### Exercise requirements
Of all the lines below, output only those starting at the one with "## Working Modes" and ending at the one with "A relay combines", both ends included, exactly as written.

(Saved entries)
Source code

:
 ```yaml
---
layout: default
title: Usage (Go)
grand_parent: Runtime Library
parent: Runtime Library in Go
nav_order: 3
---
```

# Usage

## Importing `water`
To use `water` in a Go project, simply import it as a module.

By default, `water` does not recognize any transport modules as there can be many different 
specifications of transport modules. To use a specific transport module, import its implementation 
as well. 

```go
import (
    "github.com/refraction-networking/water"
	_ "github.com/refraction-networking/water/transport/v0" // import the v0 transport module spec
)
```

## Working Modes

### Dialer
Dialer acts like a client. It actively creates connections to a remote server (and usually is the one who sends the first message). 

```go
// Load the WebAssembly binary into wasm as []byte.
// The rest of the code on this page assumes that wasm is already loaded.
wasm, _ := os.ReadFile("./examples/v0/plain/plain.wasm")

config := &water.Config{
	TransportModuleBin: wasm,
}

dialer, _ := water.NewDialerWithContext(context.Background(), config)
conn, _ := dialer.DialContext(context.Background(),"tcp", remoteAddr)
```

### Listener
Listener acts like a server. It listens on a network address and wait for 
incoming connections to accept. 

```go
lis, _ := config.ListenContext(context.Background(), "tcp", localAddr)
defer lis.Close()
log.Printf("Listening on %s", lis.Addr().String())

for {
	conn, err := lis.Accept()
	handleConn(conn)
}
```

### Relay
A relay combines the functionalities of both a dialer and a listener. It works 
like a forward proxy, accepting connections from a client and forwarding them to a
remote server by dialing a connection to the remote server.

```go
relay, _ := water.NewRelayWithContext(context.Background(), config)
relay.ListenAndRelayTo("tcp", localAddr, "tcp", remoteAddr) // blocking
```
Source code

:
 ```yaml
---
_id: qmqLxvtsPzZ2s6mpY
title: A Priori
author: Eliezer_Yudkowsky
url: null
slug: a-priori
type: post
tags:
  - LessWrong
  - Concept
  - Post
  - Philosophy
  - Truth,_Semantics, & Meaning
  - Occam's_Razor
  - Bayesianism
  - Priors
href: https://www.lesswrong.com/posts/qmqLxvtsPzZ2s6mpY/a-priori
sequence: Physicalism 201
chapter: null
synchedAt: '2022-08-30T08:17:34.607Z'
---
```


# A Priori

### Answer to this exercise
## Working Modes

### Dialer
Dialer acts like a client. It actively creates connections to a remote server (and usually is the one who sends the first message). 

```go
// Load the WebAssembly binary into wasm as []byte.
// The rest of the code on this page assumes that wasm is already loaded.
wasm, _ := os.ReadFile("./examples/v0/plain/plain.wasm")

config := &water.Config{
	TransportModuleBin: wasm,
}

dialer, _ := water.NewDialerWithContext(context.Background(), config)
conn, _ := dialer.DialContext(context.Background(),"tcp", remoteAddr)
```

### Listener
Listener acts like a server. It listens on a network address and wait for 
incoming connections to accept. 

```go
lis, _ := config.ListenContext(context.Background(), "tcp", localAddr)
defer lis.Close()
log.Printf("Listening on %s", lis.Addr().String())

for {
	conn, err := lis.Accept()
	handleConn(conn)
}
```

### Relay
A relay combines the functionalities of both a dialer and a listener. It works 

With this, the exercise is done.